_TASK GOAL_
In the entries below, some lines contain "person"; work out how many and answer with the figure only.

BEGIN DATA SHOWN

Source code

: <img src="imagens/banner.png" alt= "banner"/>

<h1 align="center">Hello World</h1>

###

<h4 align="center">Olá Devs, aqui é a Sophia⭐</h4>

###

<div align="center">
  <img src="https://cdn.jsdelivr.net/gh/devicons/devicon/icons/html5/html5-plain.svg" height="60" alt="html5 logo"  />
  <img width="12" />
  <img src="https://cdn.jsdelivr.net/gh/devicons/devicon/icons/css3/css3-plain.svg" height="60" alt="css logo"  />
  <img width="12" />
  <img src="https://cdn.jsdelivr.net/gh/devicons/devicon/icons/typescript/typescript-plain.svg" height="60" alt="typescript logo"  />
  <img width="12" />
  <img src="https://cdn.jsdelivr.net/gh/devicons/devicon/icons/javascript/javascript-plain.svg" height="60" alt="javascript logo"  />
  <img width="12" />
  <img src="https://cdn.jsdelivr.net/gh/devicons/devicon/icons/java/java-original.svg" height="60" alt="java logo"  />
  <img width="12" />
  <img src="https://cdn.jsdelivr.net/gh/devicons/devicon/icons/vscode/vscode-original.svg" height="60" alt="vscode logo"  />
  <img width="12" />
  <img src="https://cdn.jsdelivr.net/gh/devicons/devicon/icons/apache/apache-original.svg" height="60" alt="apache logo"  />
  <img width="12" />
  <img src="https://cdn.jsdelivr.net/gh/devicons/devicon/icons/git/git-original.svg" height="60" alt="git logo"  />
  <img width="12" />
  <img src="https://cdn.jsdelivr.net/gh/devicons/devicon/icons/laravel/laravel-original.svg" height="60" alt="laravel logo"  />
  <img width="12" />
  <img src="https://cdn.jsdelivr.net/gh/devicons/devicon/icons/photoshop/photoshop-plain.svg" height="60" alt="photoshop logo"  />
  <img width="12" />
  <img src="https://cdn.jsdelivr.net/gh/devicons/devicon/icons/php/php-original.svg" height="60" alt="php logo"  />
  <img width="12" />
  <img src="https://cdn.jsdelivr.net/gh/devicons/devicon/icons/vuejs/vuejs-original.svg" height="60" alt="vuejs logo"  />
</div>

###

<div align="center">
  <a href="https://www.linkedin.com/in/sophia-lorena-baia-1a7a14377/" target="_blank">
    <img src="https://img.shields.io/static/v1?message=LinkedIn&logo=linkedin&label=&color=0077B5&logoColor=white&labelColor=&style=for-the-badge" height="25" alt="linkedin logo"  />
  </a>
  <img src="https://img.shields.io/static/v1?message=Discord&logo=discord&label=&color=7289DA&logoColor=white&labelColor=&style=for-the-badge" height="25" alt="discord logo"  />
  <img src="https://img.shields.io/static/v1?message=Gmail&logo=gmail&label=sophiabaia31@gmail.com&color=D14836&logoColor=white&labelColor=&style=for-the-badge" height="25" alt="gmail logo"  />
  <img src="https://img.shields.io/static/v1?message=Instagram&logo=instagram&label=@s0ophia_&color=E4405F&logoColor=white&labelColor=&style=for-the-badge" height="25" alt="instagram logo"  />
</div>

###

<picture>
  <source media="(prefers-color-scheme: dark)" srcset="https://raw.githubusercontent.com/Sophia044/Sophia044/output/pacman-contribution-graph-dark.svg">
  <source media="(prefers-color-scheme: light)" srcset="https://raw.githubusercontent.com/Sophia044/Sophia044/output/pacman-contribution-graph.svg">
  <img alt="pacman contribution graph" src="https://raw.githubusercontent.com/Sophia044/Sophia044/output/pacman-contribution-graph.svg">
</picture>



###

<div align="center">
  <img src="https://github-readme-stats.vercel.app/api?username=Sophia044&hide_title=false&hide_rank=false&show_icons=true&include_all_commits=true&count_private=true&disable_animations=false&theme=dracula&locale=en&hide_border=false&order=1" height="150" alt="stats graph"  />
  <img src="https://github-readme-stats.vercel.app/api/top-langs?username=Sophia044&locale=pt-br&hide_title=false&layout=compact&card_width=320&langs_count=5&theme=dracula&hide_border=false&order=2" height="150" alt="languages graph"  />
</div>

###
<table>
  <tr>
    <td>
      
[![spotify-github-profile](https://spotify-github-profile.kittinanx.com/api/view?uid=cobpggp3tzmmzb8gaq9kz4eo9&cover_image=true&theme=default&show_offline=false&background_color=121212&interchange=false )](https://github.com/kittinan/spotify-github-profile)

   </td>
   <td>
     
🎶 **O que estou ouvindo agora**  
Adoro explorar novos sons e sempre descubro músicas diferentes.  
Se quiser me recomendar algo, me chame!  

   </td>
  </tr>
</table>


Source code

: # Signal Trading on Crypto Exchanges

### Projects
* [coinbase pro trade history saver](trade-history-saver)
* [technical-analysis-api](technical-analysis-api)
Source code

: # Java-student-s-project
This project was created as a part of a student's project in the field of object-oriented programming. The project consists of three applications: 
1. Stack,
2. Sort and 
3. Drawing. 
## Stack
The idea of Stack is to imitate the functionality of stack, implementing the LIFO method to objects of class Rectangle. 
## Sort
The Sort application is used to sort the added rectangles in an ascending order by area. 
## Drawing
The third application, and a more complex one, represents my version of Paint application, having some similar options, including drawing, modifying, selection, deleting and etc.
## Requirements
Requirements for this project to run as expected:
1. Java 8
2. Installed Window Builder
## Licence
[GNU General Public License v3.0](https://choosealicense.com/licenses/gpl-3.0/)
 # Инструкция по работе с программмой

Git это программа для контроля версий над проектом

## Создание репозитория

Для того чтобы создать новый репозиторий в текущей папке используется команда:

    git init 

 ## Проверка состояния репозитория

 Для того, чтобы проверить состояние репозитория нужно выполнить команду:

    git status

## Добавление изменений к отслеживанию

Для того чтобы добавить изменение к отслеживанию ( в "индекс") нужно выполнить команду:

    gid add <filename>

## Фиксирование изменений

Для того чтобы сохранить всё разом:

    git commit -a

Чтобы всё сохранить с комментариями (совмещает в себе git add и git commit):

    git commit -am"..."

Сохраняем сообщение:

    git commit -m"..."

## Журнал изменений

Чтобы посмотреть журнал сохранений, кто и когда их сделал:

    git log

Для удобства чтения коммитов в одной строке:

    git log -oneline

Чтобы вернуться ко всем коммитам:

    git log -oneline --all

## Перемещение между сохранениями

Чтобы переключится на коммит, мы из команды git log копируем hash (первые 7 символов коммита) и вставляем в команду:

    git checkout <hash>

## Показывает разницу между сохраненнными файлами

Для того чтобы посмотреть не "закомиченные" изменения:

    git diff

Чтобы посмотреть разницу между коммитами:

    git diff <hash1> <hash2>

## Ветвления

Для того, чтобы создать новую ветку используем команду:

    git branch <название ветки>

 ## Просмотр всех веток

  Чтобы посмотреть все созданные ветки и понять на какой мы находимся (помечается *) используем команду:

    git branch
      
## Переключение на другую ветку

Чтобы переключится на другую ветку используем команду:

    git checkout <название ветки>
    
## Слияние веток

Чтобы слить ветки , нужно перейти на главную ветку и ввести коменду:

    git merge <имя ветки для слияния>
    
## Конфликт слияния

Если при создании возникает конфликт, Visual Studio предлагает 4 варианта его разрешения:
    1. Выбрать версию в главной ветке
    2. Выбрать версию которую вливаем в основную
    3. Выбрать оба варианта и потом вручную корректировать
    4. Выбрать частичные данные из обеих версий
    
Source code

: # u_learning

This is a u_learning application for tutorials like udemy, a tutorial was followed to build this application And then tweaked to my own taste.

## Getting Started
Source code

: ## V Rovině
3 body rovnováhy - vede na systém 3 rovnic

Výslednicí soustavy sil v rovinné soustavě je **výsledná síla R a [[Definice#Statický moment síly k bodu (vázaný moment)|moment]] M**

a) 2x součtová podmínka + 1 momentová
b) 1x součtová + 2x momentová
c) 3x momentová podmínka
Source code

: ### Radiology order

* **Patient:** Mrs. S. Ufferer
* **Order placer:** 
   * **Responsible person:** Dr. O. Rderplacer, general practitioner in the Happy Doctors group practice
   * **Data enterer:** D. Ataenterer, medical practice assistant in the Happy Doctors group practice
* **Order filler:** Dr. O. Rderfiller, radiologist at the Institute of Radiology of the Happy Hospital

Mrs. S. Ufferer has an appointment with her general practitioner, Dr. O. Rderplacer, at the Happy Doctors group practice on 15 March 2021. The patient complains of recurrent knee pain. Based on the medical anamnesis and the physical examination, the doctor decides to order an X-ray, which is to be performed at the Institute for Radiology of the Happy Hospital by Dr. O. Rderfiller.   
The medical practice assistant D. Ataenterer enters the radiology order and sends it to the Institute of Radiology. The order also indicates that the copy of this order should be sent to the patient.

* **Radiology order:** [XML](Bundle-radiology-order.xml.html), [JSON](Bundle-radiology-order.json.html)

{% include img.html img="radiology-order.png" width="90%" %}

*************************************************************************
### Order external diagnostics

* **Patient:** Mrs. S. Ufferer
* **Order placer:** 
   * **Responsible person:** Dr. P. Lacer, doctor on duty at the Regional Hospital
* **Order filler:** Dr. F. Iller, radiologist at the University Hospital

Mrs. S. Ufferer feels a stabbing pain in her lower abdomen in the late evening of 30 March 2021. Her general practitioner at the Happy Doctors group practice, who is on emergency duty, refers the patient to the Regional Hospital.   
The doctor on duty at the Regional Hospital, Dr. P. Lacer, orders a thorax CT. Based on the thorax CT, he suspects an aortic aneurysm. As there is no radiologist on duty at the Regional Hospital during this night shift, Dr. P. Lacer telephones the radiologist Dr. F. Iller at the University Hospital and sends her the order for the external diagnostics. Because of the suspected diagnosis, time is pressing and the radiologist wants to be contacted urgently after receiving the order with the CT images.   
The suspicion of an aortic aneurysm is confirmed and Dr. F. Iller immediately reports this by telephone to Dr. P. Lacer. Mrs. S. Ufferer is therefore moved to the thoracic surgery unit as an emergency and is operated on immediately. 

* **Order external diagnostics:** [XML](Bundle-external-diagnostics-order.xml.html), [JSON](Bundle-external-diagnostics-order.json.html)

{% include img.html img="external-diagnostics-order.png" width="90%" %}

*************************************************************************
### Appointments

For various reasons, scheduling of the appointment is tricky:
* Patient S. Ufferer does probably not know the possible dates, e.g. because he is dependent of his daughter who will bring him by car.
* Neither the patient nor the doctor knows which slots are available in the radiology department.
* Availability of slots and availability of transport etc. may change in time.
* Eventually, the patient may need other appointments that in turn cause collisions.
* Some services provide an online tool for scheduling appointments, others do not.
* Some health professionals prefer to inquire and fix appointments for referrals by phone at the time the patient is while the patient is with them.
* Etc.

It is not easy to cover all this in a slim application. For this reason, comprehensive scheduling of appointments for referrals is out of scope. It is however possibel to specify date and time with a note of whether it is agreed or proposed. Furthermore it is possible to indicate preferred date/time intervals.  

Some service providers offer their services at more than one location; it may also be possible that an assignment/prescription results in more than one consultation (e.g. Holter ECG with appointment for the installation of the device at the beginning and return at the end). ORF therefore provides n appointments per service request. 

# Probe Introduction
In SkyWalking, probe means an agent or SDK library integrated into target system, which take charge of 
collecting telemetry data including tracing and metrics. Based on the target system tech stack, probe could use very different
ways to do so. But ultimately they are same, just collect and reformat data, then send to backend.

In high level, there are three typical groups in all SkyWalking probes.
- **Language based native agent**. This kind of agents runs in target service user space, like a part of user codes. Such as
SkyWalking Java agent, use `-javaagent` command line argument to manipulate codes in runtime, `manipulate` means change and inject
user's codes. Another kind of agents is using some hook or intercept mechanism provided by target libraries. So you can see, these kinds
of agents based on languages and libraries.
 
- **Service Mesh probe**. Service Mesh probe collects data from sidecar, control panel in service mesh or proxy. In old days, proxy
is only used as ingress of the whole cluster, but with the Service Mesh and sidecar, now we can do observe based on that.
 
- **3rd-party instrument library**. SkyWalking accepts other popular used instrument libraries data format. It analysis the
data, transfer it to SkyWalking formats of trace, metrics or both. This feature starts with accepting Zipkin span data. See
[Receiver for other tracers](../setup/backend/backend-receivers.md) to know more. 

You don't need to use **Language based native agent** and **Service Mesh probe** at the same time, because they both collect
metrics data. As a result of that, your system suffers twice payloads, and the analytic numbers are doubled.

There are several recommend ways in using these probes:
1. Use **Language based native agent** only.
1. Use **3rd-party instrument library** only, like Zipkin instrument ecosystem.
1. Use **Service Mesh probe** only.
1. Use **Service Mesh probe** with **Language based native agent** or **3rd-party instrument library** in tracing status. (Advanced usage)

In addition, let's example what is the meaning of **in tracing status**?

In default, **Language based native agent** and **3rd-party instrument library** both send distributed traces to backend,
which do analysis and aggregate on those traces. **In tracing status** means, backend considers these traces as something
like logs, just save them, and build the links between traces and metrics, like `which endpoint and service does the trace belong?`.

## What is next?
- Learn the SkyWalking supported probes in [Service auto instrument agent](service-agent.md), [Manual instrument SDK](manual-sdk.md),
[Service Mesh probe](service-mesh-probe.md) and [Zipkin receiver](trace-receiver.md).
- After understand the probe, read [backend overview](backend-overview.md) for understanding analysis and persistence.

END DATA SHOWN

_SOLUTION TO THE EXERCISE_
2